Material provided —
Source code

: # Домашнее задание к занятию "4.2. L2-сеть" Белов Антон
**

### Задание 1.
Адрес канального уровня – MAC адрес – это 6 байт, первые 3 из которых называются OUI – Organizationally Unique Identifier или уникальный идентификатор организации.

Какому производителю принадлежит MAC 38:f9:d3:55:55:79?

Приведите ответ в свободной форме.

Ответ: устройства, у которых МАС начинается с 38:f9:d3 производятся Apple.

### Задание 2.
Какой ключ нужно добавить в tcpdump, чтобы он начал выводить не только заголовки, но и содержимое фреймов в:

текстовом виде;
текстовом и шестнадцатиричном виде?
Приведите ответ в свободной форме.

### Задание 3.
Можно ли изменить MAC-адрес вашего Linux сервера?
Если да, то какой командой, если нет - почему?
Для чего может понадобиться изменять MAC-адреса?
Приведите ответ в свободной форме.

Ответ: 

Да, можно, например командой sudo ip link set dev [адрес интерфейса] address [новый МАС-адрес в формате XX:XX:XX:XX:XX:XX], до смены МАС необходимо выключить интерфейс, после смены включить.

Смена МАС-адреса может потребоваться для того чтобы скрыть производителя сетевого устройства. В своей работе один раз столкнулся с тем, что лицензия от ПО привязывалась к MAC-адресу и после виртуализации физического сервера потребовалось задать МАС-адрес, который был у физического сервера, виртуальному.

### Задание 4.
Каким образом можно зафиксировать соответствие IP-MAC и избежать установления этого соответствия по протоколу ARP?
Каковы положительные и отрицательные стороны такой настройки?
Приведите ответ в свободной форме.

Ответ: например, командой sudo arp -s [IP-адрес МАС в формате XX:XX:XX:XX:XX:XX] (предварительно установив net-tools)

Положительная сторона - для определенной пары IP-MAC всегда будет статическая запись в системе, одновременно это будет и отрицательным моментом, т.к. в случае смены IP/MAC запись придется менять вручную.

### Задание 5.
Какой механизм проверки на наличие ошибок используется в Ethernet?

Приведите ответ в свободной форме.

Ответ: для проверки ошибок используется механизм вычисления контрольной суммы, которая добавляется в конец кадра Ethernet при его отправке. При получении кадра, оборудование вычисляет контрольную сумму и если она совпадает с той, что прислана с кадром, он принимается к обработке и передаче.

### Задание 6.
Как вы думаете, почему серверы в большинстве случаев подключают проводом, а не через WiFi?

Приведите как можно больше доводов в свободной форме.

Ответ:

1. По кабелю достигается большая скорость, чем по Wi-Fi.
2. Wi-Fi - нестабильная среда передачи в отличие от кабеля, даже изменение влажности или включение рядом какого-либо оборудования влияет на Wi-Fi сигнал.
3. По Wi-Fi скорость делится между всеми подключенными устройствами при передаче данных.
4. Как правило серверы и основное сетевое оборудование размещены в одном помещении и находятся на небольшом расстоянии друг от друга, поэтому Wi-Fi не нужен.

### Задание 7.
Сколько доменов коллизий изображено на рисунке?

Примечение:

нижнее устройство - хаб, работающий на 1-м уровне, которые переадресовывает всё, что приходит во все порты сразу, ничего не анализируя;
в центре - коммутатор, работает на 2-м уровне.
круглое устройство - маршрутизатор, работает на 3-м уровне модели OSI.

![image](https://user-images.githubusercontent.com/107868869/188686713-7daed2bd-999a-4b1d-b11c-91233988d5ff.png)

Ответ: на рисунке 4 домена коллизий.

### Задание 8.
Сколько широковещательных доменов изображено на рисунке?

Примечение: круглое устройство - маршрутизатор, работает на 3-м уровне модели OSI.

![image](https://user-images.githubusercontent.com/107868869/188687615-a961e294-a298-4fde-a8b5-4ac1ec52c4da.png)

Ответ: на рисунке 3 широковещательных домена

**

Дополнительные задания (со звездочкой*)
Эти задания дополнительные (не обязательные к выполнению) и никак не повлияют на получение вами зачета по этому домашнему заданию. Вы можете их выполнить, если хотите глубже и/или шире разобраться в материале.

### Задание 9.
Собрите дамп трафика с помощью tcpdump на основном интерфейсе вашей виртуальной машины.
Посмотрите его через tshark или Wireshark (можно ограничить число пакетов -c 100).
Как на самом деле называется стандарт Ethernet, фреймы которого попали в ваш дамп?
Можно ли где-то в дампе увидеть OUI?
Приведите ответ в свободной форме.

Work instruction — Every entry above has to be returned exactly as written.

The answer —
Source code

: # Домашнее задание к занятию "4.2. L2-сеть" Белов Антон
**

### Задание 1.
Адрес канального уровня – MAC адрес – это 6 байт, первые 3 из которых называются OUI – Organizationally Unique Identifier или уникальный идентификатор организации.

Какому производителю принадлежит MAC 38:f9:d3:55:55:79?

Приведите ответ в свободной форме.

Ответ: устройства, у которых МАС начинается с 38:f9:d3 производятся Apple.

### Задание 2.
Какой ключ нужно добавить в tcpdump, чтобы он начал выводить не только заголовки, но и содержимое фреймов в:

текстовом виде;
текстовом и шестнадцатиричном виде?
Приведите ответ в свободной форме.

### Задание 3.
Можно ли изменить MAC-адрес вашего Linux сервера?
Если да, то какой командой, если нет - почему?
Для чего может понадобиться изменять MAC-адреса?
Приведите ответ в свободной форме.

Ответ: 

Да, можно, например командой sudo ip link set dev [адрес интерфейса] address [новый МАС-адрес в формате XX:XX:XX:XX:XX:XX], до смены МАС необходимо выключить интерфейс, после смены включить.

Смена МАС-адреса может потребоваться для того чтобы скрыть производителя сетевого устройства. В своей работе один раз столкнулся с тем, что лицензия от ПО привязывалась к MAC-адресу и после виртуализации физического сервера потребовалось задать МАС-адрес, который был у физического сервера, виртуальному.

### Задание 4.
Каким образом можно зафиксировать соответствие IP-MAC и избежать установления этого соответствия по протоколу ARP?
Каковы положительные и отрицательные стороны такой настройки?
Приведите ответ в свободной форме.

Ответ: например, командой sudo arp -s [IP-адрес МАС в формате XX:XX:XX:XX:XX:XX] (предварительно установив net-tools)

Положительная сторона - для определенной пары IP-MAC всегда будет статическая запись в системе, одновременно это будет и отрицательным моментом, т.к. в случае смены IP/MAC запись придется менять вручную.

### Задание 5.
Какой механизм проверки на наличие ошибок используется в Ethernet?

Приведите ответ в свободной форме.

Ответ: для проверки ошибок используется механизм вычисления контрольной суммы, которая добавляется в конец кадра Ethernet при его отправке. При получении кадра, оборудование вычисляет контрольную сумму и если она совпадает с той, что прислана с кадром, он принимается к обработке и передаче.

### Задание 6.
Как вы думаете, почему серверы в большинстве случаев подключают проводом, а не через WiFi?

Приведите как можно больше доводов в свободной форме.

Ответ:

1. По кабелю достигается большая скорость, чем по Wi-Fi.
2. Wi-Fi - нестабильная среда передачи в отличие от кабеля, даже изменение влажности или включение рядом какого-либо оборудования влияет на Wi-Fi сигнал.
3. По Wi-Fi скорость делится между всеми подключенными устройствами при передаче данных.
4. Как правило серверы и основное сетевое оборудование размещены в одном помещении и находятся на небольшом расстоянии друг от друга, поэтому Wi-Fi не нужен.

### Задание 7.
Сколько доменов коллизий изображено на рисунке?

Примечение:

нижнее устройство - хаб, работающий на 1-м уровне, которые переадресовывает всё, что приходит во все порты сразу, ничего не анализируя;
в центре - коммутатор, работает на 2-м уровне.
круглое устройство - маршрутизатор, работает на 3-м уровне модели OSI.

![image](https://user-images.githubusercontent.com/107868869/188686713-7daed2bd-999a-4b1d-b11c-91233988d5ff.png)

Ответ: на рисунке 4 домена коллизий.

### Задание 8.
Сколько широковещательных доменов изображено на рисунке?

Примечение: круглое устройство - маршрутизатор, работает на 3-м уровне модели OSI.

![image](https://user-images.githubusercontent.com/107868869/188687615-a961e294-a298-4fde-a8b5-4ac1ec52c4da.png)

Ответ: на рисунке 3 широковещательных домена

**

Дополнительные задания (со звездочкой*)
Эти задания дополнительные (не обязательные к выполнению) и никак не повлияют на получение вами зачета по этому домашнему заданию. Вы можете их выполнить, если хотите глубже и/или шире разобраться в материале.

### Задание 9.
Собрите дамп трафика с помощью tcpdump на основном интерфейсе вашей виртуальной машины.
Посмотрите его через tshark или Wireshark (можно ограничить число пакетов -c 100).
Как на самом деле называется стандарт Ethernet, фреймы которого попали в ваш дамп?
Можно ли где-то в дампе увидеть OUI?
Приведите ответ в свободной форме.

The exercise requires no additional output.